Snarkling Clean

Snarkling Clean- because you don't have to cuss to make fun of stuff. Two dedicated readers discuss romance novels- from what made us weep with joy to what made us want to poke pencils through our eyeballs.

Wednesday, August 31, 2005

Drive-by snark: Pirates- ARRRRRR!!


Robyn: That certainly is one wicked wind from the way their hair is blowing about. Ya evah notice how all the cascading locks never blow into their eyes? How these couples never have to stop a kiss to remove the shiny tresses from their mouths? Then again, that's one talented wind. It's blowing their hair in OPPOSITE DIRECTIONS.
I could, of course insert a joke here about wicked winds and chili recipes, but I'll refrain.

Missie: A touching story of two former Chernobyl workers, feared by all around them due to their glow-in-the-dark orange skin, bound together by passion and mega-hold hairspray.




Robyn:How did she dye her dress exactly the same shade as those flowers? She should be able to do a better job on her hair, then. Roots, honey, roots...
And Captain Blood there looks like Furio from The Sopranos, doesn't he?
So, our pirate is an Italian mobster. With a good bronzer.
Dressed like a Hollywood Indian.
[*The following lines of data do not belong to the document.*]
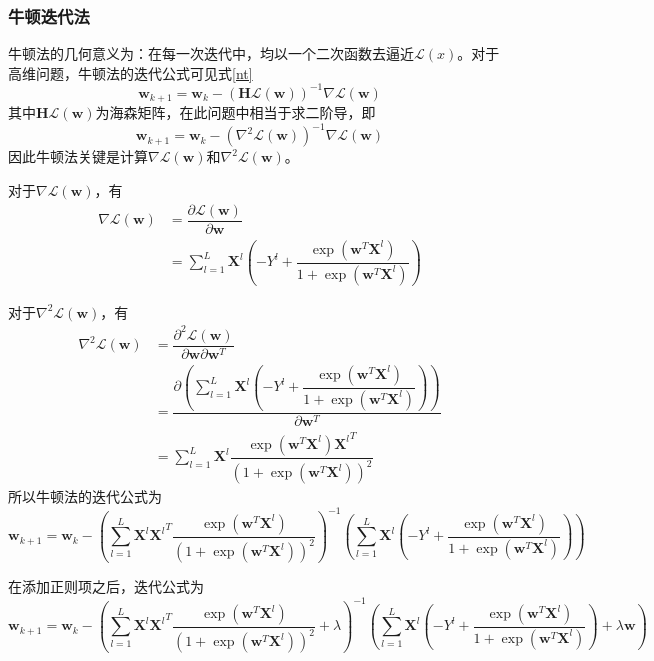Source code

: \subsubsection{牛顿迭代法}

牛顿法的几何意义为：在每一次迭代中，均以一个二次函数去逼近$\mathcal{L}(x)$。对于高维问题，牛顿法的迭代公式可见式\ref{nt}
\begin{equation}
    \label{nt}
    \mathbf{w}_{k+1}=\mathbf{w}_k-\left(\mathbf{H}\mathcal{L}(\mathbf{w})\right)^{-1}\nabla \mathcal{L}(\mathbf{w})
\end{equation}
其中$\mathbf{H}\mathcal{L}(\mathbf{w})$为海森矩阵，在此问题中相当于求二阶导，即
\begin{equation}
    \mathbf{w}_{k+1}=\mathbf{w}_k-\left(\nabla^2\mathcal{L}(\mathbf{w})\right)^{-1}\nabla \mathcal{L}(\mathbf{w})
\end{equation}
因此牛顿法关键是计算$\nabla \mathcal{L}(\mathbf{w})$和$\nabla^2\mathcal{L}(\mathbf{w})$。

对于$\nabla \mathcal{L}(\mathbf{w})$，有
\begin{align}
    \nabla\mathcal{L}(\mathbf{w})
    &= \dfrac{\partial\mathcal{L}(\mathbf{w})}{\partial\mathbf{w}} \\
    &= \sum^L_{l=1}\mathbf{X}^l\left(-Y^l+\dfrac{\exp\left(\mathbf{w}^T\mathbf{X}^l\right)}{1+\exp\left(\mathbf{w}^T\mathbf{X}^l\right)}\right)
\end{align}

对于$\nabla^2\mathcal{L}(\mathbf{w})$，有
\begin{align}
    \nabla^2\mathcal{L}(\mathbf{w})
    &= \dfrac{\partial^2\mathcal{L}(\mathbf{w})}{\partial\mathbf{w}\partial\mathbf{w}^T} \\
    &= \dfrac{\partial\left(\sum\limits^L_{l=1}\mathbf{X}^l\left(-Y^l+\dfrac{\exp\left(\mathbf{w}^T\mathbf{X}^l\right)}{1+\exp\left(\mathbf{w}^T\mathbf{X}^l\right)}\right)\right)}{\partial\mathbf{w}^T} \\
    &= \sum^L_{l=1}\mathbf{X}^l\dfrac{\exp\left(\mathbf{w}^T\mathbf{X}^l\right){\mathbf{X}^l}^T}{\left(1+\exp\left(\mathbf{w}^T\mathbf{X}^l\right)\right)^2}
\end{align}
所以牛顿法的迭代公式为
\begin{equation}
    \mathbf{w}_{k+1}=\mathbf{w}_k-\left(\sum^L_{l=1}\mathbf{X}^l{\mathbf{X}^l}^T\dfrac{\exp\left(\mathbf{w}^T\mathbf{X}^l\right)}{\left(1+\exp\left(\mathbf{w}^T\mathbf{X}^l\right)\right)^2}\right)^{-1}\left(\sum^L_{l=1}\mathbf{X}^l\left(-Y^l+\dfrac{\exp\left(\mathbf{w}^T\mathbf{X}^l\right)}{1+\exp\left(\mathbf{w}^T\mathbf{X}^l\right)}\right)\right)
\end{equation}

在添加正则项之后，迭代公式为
\begin{equation}
    \mathbf{w}_{k+1}=\mathbf{w}_k-\left(\sum^L_{l=1}\mathbf{X}^l{\mathbf{X}^l}^T\dfrac{\exp\left(\mathbf{w}^T\mathbf{X}^l\right)}{\left(1+\exp\left(\mathbf{w}^T\mathbf{X}^l\right)\right)^2}+\lambda\right)^{-1}\left(\sum^L_{l=1}\mathbf{X}^l\left(-Y^l+\dfrac{\exp\left(\mathbf{w}^T\mathbf{X}^l\right)}{1+\exp\left(\mathbf{w}^T\mathbf{X}^l\right)}\right)+\lambda\mathbf{w}\right)
\end{equation}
With what appear to be Nordish jingle bells on his arm.
And they say romances aren't realistic.

Missie: That's where my two pet stinging caterpillars went! On our hero's face! Also, doesn't Blondie's thumb look just as long as the rest of her fingers?




Robyn: "Avast me hearties! It be the ghost of Cap'n Chesty McMullet! He be feared by sailors everywhere. He can never rest, a-roamin' the Seven Seas on his spirit ship Ropeburn searching for the mutinous crew what stole his shirt."
A shirt that would probably be tucked into a painfully thick leather belt and blowing, in all its unbuttoned glory, in the wicked wind.

Missie: Captain Constipated manages to poke his own eye out with massive manly chest while bending over to tie his shoe.




Robyn: Don't worry about running and hiding, comely wenches. This is one buckler who swishes the other way, I guarantee it. Hide your brothers instead.
If you can see after being blinded by those ginormous headlights. Oh My Protuberances!

Missie: This cover gives murdering, pillaging, raping, theiving pirates a bad name. Is he surrounded by flames or is that supposed to be the sky? What's up with the plant? And why did he feel the need to borrow an earring from JLo?

Monday, August 29, 2005

Praying for you

Interrupting the snarkiness for a moment to let our friends on the Gulf Coast know that we are praying for you. You're in our thoughts.

And for the rest of us: call your local chapter of the Red Cross- they should be able to tell you where charitable donations can be sent. Let's take care of each other.

Sunday, August 28, 2005

“The answer lies beneath the…..DEEP BLUE!”

Missie:


For my inaugural book review, I chose Kat Martin’s Deep Blue. It is the story of a spunky reporter, Hope Sinclair, who gets too close to a story in NYC so her boss reassigns her to cover the recovery of a sunken treasure off the coast of Jamaica to get her out of town. I soooo related to that, because every time one of my bosses didn’t want me to continue on a project, I always got reassigned to an exotic locale and met a hunky ex-Navy SEAL who wanted to have a hot fling with me, and….oh, wait. That has never actually happened to me. Sorry. I have a two-month old baby and don’t get enough sleep so sometimes fantasy and reality blur together and I can’t tell what’s what and then my husband starts looking like George Clooney and I think my life is really an exciting whirlwind revolving around the poshest cities in the world instead of mounds of poopy diapers…..but I digress. (You will find that a lot on this site…we be lovin’ to digress…) Back to the review.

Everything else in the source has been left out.